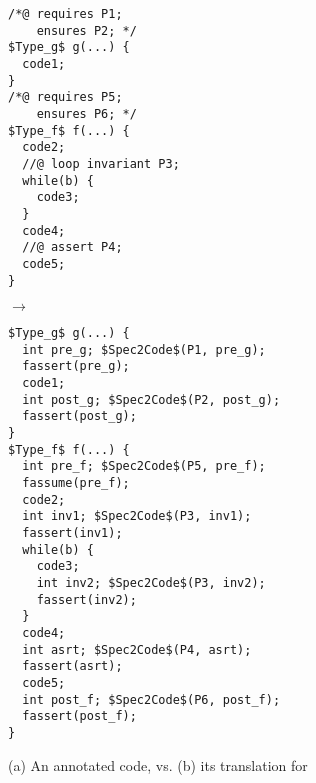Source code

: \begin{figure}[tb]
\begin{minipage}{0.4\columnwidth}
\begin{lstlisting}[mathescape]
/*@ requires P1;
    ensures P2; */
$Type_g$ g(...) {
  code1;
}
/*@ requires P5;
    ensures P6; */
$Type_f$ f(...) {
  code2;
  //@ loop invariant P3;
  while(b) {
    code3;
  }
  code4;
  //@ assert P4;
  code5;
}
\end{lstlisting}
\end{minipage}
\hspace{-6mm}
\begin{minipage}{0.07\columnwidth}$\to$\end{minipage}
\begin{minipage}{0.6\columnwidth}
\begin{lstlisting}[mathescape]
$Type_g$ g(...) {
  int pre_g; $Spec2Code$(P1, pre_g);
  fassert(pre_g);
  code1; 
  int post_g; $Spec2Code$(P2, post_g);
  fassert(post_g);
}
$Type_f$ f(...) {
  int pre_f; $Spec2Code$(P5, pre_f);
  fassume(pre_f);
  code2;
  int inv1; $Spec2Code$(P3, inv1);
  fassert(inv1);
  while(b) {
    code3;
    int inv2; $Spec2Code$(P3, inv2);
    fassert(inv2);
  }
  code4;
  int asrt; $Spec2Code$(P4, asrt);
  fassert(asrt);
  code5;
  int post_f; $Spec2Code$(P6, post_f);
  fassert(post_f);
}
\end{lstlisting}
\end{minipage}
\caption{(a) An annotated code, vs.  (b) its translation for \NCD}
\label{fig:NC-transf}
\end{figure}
·····
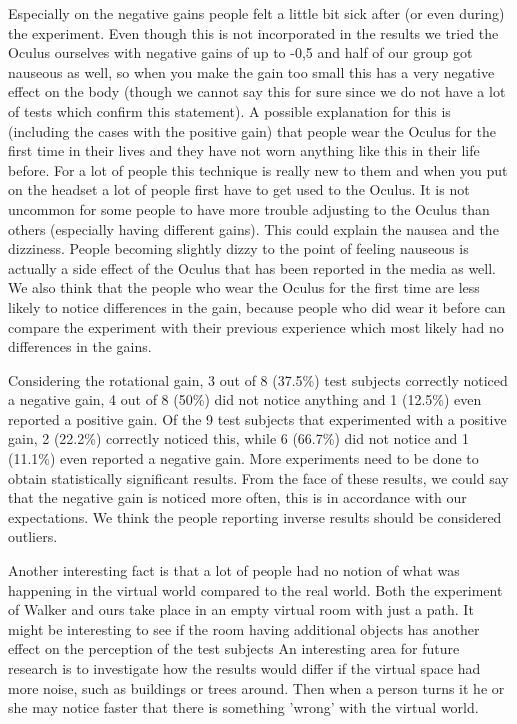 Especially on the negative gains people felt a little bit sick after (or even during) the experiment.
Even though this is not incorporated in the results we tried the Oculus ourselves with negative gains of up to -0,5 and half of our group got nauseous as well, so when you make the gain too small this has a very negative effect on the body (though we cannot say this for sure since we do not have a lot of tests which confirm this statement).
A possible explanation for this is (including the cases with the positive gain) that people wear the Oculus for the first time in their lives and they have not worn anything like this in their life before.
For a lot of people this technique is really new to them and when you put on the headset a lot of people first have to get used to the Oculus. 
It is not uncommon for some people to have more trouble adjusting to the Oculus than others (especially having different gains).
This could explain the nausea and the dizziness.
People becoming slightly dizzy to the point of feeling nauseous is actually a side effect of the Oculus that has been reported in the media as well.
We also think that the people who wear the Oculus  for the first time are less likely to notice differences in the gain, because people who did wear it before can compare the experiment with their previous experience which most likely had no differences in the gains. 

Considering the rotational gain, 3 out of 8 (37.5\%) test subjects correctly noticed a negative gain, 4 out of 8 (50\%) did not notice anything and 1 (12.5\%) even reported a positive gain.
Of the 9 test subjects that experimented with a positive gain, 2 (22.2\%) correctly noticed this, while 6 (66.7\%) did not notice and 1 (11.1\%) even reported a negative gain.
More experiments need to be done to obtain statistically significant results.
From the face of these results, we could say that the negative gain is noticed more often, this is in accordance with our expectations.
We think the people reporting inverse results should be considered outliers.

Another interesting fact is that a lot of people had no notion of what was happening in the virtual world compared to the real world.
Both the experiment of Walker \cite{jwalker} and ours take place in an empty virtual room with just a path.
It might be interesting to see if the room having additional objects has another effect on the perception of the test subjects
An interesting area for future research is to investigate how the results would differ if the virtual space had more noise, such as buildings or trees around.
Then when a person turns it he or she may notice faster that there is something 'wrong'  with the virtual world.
·····
Find out how many lines in the data above hold the word "room". Write only the number.

2